• [About this exercise]:
Wherever the string "every" shows up in the data below, copy the whole line.
= Beginning of Section =
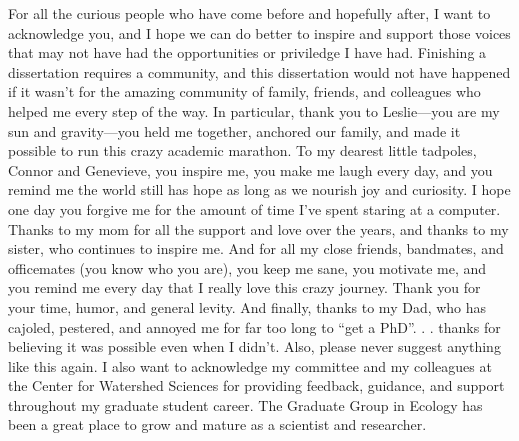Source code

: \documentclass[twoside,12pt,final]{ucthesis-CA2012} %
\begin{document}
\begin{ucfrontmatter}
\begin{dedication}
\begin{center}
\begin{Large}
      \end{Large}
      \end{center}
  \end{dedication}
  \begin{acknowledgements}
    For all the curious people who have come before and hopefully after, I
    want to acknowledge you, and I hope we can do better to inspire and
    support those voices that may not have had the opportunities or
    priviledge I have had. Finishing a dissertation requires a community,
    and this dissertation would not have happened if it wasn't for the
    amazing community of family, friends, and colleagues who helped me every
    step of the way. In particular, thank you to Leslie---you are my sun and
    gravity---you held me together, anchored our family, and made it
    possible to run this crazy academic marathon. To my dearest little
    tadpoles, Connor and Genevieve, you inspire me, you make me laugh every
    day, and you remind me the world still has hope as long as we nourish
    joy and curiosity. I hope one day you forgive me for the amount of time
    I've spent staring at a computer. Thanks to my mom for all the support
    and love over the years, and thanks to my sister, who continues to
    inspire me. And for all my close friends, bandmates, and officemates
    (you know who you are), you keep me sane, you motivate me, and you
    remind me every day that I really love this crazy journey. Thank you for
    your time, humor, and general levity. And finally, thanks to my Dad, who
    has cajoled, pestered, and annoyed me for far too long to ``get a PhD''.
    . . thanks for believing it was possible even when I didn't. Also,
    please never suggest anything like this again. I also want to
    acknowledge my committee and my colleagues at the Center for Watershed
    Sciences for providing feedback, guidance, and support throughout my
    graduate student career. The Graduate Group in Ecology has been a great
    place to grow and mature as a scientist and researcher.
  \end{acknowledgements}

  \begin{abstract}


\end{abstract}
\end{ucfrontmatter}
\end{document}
= End of Section =
• [Task solution]:
    amazing community of family, friends, and colleagues who helped me every
    tadpoles, Connor and Genevieve, you inspire me, you make me laugh every
    remind me every day that I really love this crazy journey. Thank you for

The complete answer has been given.